Troy Aikman Speaks Out: Why Brian Schottenheimer’s Controversial Hire Might Be Exactly What the Cowboys Need
When Brian Schottenheimer was named head coach of the Dallas Cowboys in January, it sent a jolt through the NFL world — and not the good kind. His appointment was met with widespread skepticism, even confusion. After all, Schottenheimer wasn’t being considered for the top job anywhere else in the league. He wasn’t even widely seen as a rising star. And the Cowboys? They had interviewed just three other candidates before pulling the trigger.

It didn’t look like a bold move — it looked like a desperate one. Fans and analysts alike questioned the decision, wondering if owner Jerry Jones and the Cowboys front office were settling for familiarity over innovation. For weeks, the hire hovered like a cloud over the franchise’s offseason plans.
But Cowboys legend Troy Aikman recently stepped in to offer a perspective that might change the narrative — or at least complicate it.
“I’m pulling for him. I think he’s obviously high energy, very positive,” Aikman told reporters. “Sounds like everyone in the building really was hoping that he would be named the head coach.”
Aikman’s comments weren’t just a vote of confidence — they were a window into what’s happening behind the scenes in Dallas. It’s one thing to impress the media during a press conference. It’s something else entirely to earn the trust and support of an entire organization from the inside.

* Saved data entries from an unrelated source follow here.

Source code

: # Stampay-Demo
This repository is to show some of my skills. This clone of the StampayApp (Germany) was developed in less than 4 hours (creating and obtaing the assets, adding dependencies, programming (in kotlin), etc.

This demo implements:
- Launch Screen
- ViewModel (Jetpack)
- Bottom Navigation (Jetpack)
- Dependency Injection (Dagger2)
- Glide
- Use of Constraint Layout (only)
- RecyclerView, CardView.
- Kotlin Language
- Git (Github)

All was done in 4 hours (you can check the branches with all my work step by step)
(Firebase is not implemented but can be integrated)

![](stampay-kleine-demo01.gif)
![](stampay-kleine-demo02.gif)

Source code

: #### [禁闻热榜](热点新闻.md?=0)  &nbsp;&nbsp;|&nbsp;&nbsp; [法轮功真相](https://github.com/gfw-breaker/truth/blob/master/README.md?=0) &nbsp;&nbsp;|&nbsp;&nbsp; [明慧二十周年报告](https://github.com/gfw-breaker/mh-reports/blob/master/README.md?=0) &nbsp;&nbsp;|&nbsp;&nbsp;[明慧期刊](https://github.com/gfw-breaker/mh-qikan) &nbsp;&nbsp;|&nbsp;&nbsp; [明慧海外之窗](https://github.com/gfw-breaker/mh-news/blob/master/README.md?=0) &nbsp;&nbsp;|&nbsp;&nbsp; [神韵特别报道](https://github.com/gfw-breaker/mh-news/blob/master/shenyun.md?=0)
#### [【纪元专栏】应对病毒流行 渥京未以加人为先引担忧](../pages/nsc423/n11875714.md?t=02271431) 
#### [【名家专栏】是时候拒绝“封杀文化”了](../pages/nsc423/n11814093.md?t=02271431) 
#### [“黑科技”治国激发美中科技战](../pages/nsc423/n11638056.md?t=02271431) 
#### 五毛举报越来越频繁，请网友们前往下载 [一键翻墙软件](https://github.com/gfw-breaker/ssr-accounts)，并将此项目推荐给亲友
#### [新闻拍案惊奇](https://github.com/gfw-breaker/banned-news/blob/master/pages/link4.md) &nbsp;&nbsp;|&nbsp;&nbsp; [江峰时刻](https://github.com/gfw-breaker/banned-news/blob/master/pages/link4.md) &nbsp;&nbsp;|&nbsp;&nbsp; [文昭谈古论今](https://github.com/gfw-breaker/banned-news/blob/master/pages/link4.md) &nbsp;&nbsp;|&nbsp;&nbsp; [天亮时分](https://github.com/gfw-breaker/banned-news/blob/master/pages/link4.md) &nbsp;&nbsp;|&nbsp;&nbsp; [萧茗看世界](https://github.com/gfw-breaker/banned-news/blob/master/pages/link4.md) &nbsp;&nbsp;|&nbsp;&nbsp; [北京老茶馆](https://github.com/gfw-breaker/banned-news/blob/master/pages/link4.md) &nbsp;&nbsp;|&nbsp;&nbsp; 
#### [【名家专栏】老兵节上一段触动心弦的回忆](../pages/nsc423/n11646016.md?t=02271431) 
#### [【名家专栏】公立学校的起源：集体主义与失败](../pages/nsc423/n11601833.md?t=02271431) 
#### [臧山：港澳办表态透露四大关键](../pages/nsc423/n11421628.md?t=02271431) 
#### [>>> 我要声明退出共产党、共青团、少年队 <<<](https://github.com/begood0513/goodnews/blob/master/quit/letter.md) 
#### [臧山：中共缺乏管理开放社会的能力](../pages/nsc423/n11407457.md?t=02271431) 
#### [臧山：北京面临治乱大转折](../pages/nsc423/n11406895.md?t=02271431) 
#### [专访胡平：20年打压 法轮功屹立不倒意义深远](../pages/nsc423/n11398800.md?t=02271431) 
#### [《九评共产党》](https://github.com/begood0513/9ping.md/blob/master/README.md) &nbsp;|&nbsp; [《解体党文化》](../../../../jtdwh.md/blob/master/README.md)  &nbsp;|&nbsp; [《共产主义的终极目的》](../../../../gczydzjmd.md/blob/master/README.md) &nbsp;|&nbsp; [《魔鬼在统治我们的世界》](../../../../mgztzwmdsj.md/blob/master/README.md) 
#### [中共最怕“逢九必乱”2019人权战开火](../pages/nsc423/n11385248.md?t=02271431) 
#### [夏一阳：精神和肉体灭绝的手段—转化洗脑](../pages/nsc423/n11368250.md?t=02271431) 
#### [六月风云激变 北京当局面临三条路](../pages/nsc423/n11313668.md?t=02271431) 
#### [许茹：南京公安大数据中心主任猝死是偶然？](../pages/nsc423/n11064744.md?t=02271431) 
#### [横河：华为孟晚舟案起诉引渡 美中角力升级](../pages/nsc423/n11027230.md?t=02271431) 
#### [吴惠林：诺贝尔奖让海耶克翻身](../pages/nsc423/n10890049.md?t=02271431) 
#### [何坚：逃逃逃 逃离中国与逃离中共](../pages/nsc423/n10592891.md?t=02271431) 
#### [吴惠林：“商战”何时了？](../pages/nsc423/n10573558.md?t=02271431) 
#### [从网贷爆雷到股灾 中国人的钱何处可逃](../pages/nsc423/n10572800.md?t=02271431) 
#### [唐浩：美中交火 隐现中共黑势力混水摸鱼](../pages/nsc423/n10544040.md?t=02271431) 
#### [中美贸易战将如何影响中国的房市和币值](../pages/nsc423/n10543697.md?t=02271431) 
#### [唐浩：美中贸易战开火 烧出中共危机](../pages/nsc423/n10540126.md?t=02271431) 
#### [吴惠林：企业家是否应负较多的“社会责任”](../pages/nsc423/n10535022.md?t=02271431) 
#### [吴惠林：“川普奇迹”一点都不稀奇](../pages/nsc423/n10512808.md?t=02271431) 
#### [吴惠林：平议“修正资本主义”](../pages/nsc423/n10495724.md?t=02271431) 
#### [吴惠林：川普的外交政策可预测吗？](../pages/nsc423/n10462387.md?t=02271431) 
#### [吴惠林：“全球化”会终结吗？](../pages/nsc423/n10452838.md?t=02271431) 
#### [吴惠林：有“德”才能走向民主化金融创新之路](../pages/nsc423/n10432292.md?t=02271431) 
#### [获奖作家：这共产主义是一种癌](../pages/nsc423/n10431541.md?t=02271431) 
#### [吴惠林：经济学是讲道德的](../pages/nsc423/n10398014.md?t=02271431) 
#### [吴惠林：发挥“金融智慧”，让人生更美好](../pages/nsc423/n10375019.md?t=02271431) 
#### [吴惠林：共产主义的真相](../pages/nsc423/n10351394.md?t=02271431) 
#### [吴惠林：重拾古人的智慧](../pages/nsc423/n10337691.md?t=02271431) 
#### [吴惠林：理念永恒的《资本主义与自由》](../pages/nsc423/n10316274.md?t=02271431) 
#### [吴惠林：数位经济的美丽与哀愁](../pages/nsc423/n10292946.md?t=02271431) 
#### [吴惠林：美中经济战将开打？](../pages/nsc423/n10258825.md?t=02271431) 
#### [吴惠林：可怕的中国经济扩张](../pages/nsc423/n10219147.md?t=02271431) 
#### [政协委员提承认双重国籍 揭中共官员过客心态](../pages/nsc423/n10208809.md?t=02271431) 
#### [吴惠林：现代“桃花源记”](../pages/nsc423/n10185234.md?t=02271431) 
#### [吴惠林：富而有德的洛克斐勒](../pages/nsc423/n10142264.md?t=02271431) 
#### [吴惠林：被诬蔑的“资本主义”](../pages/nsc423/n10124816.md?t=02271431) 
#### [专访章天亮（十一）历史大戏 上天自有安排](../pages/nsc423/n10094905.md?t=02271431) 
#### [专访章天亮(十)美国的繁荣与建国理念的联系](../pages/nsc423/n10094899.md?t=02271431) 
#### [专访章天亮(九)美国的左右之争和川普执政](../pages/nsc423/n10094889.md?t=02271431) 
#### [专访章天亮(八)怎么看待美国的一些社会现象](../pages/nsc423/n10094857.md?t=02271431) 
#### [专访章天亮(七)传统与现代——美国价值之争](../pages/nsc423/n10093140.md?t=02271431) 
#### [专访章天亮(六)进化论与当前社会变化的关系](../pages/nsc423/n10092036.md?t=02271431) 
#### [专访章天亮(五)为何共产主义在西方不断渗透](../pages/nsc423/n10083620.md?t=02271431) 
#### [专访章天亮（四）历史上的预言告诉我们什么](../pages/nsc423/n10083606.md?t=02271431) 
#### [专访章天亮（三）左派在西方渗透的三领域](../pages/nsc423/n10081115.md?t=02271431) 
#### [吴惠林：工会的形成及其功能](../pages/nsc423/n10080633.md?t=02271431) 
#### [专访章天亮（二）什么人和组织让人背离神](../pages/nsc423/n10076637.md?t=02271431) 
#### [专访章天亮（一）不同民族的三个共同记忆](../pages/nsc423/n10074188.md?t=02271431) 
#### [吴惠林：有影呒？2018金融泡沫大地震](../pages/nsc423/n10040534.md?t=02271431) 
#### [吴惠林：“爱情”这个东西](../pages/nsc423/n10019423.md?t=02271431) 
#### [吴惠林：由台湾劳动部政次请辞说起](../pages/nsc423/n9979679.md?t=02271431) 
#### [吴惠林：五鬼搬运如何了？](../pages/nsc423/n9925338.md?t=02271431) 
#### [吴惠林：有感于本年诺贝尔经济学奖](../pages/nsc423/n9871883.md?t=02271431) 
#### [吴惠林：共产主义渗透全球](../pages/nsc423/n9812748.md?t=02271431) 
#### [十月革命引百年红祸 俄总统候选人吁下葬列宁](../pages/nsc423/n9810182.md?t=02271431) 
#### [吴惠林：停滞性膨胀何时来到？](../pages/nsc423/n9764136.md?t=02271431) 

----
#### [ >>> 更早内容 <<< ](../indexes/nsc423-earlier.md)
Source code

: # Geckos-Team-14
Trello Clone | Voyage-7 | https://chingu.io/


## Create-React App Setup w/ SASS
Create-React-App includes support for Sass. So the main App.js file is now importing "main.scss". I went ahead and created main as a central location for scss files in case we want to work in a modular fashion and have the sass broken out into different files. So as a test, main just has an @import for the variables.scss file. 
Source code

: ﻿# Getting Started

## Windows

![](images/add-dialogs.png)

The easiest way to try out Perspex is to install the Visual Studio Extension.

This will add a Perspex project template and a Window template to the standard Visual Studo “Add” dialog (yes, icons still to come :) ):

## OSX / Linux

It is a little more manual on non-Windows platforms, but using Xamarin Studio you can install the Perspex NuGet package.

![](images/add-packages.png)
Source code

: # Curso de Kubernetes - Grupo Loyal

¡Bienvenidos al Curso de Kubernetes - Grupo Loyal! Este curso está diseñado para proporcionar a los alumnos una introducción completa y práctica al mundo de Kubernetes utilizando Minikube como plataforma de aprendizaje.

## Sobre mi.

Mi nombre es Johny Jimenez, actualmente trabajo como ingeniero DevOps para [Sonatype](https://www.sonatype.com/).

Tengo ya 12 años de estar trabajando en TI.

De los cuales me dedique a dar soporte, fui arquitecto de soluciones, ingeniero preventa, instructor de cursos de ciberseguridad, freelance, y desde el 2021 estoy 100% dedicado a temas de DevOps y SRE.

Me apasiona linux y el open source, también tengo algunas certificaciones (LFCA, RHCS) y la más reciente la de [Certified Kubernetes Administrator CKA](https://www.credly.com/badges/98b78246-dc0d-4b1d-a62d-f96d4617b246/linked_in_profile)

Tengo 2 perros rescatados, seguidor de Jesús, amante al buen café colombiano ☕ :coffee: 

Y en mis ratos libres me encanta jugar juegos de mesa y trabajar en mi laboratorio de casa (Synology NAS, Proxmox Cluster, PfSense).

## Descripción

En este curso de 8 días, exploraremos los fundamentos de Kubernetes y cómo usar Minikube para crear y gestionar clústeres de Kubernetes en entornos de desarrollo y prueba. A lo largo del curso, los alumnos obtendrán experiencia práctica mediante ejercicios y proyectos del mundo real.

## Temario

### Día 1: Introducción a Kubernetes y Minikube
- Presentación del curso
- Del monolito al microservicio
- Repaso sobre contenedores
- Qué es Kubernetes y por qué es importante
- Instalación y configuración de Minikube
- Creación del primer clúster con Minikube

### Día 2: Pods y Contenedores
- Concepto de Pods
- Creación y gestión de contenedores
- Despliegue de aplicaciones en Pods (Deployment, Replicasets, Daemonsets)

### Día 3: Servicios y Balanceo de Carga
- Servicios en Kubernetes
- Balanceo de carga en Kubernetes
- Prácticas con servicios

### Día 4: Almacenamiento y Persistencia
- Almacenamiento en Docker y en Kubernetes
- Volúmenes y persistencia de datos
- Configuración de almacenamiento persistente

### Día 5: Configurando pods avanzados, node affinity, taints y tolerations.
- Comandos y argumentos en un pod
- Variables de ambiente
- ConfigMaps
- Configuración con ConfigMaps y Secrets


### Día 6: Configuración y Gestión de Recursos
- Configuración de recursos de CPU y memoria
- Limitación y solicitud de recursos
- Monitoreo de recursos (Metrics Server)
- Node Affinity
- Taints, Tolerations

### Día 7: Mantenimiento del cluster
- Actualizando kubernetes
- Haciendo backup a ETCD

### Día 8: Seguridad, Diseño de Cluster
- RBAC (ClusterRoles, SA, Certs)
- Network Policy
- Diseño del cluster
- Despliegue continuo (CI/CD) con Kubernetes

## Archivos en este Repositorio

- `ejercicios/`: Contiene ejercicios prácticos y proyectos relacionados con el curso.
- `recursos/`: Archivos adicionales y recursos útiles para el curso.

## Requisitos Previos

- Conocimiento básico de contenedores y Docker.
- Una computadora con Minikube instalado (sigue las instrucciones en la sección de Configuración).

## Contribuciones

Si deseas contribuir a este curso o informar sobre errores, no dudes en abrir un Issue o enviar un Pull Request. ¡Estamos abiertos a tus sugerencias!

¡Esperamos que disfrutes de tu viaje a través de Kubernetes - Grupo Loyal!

Schottenheimer, it seems, did exactly that.
The former quarterback-turned-broadcaster knows Schottenheimer well, dating back to his days with the San Diego Chargers. “Hudson Houck, the offensive line coach there at the time, had been with the Cowboys for a number of years,” Aikman recalled. “And Brian was reaching out about some things that we did back when I played. He was genuinely interested in learning the deeper coaching points.”
That kind of curiosity, humility, and willingness to learn often flies under the radar — but not to someone like Aikman.
Still, as Aikman pointed out, culture and energy only go so far. Schottenheimer, like every other head coach in the league, will be judged by a far more brutal standard: wins and losses.
“Can he win ballgames?” Aikman asked — rhetorically, but pointedly. That’s the question hovering over Schottenheimer’s tenure before it even truly begins.
And yet, there’s something to be said for an organization rallying behind its new leader. For a franchise that’s been desperate to recapture its former glory, internal alignment might be the first real victory in years.
The games haven’t started yet. The jury’s still out. But if culture matters — and in today’s NFL, it absolutely does — then maybe, just maybe, the Cowboys knew exactly what they were doing.